Written by Adrian Gregory Glover // June 21, 2012 // NCAA, NCAA Football // No comments
We never thought we would see this in our lifetime but it looks like we will have a championship playoff system for college football.
The 11 Football Bowl Subdivision conference commissioners, Notre Dame athletic director Jack Swarbrick and Bowl Championship Series executive director Bill Hancock announced an agreement on a four-team seeded playoff for college football after meeting Wednesday at the Intercontinental Hotel Chicago.
“For the last six months, we’ve discussed all varieties of formats,” Delany said. “There’s a unanimous belief that the presidents will discuss this model as well as other models they chose, and ‘plus-one’ will clearly come up. Our preferences were for a ‘plus-one’ and a 1-4 seeded playoff.”
The system is not as comprehensive as the 16-team tourney that many had proposed but it is a step in the right direction.
“Our interest all along was making sure if we put ourselves in a position competitively that we earn the right to compete for a national championship,” Swarbrick said. “I’m confident that where we’re headed will give us that opportunity.”
Next Tuesday, the group will take the ideas to the BCS Presidential Oversight Committee, a group of 12 presidents from BCS schools, in Washington.
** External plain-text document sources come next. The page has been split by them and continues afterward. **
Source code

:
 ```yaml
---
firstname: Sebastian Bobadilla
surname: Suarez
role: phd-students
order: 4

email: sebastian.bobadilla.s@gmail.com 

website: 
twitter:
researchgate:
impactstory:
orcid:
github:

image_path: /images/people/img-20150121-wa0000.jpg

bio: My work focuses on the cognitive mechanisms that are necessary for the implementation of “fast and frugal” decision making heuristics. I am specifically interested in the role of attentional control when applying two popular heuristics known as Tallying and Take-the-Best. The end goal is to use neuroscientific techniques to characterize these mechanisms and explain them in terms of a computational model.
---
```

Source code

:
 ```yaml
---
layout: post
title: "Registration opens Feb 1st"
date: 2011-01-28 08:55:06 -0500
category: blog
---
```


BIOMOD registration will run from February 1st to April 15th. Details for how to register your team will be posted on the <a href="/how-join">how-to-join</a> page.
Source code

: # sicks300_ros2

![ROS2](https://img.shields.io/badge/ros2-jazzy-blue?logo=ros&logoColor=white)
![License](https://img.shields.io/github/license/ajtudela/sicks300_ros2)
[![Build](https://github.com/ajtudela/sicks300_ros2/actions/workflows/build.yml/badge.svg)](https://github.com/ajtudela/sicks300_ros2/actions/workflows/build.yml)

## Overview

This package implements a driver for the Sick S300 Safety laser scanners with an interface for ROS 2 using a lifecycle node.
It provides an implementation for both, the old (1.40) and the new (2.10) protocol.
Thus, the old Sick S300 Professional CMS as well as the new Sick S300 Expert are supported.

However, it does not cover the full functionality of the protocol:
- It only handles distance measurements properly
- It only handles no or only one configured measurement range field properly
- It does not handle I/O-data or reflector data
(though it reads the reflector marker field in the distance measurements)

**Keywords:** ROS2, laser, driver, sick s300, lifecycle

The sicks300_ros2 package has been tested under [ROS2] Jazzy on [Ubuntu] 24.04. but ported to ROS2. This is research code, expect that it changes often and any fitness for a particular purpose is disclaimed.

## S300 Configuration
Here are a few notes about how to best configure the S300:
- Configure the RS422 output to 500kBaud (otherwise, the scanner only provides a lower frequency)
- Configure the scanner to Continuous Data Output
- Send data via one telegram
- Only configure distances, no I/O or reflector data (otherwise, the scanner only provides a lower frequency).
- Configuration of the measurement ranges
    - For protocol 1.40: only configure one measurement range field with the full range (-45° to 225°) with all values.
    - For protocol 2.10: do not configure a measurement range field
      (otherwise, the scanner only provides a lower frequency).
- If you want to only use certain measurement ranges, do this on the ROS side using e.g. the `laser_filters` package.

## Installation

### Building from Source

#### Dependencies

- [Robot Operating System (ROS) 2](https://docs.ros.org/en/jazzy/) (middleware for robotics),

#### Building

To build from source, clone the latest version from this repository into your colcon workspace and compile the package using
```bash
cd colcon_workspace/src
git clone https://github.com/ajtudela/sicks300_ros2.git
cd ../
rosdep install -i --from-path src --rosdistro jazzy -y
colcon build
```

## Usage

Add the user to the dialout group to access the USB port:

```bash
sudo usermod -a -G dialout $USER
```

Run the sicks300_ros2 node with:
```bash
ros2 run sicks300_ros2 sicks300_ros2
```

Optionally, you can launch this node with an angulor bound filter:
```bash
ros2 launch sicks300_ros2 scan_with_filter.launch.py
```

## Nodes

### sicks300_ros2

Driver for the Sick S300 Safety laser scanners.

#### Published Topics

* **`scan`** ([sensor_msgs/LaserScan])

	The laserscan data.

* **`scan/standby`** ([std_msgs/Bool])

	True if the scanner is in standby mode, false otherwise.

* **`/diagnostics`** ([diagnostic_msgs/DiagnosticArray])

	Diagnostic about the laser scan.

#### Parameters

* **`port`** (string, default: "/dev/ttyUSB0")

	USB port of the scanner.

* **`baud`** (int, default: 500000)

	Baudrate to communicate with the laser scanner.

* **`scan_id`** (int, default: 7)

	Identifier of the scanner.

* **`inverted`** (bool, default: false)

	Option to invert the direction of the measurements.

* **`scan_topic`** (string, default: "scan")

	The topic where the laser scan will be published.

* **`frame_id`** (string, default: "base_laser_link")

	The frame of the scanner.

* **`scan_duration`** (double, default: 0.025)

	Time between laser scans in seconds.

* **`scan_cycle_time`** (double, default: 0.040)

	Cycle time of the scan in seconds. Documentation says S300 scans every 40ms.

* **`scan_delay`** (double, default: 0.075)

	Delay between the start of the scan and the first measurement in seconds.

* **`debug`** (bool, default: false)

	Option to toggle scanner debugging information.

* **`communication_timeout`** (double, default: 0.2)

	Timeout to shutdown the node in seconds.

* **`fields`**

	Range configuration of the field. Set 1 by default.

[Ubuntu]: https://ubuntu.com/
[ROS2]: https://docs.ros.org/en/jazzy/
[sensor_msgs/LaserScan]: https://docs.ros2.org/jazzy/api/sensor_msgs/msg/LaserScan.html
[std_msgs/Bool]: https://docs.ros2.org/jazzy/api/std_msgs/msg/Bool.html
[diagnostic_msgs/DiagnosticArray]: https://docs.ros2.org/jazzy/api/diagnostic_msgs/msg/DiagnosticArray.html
The weight of the bowl games will be discussed in addition to ways to ensure that losses in the regular season still carry a lot of weight.
Regardless of how it goes down, if this system with the alleged plus –one option is enacted, there will still be those who think that it’s not fair.
The system won’t flip from one extreme to the other in a short period of time with all of the money that is involved with the BCS series.
Even what is on the table now doesn’t guarantee that a championship game would even be a part of the BCS picture.
“We have two more years to go on the current contract, and we will decide who will administer the new event,” Hancock said. “If the presidents decide to go down this path, then we will start working on those kinds of details. The result of that decision will determine the name of the event. I don’t think it will be called [the BCS].”
SEC commissioner Mike Slive said that a unified front is what is best for the game.
“The fact that we’re all here together is an important statement for college football.”
The pressure is on to get something done and the reality is that the current group of kids playing high school ball might not have to endure another scandal like what went down in the LSC vs. Alabama game last season.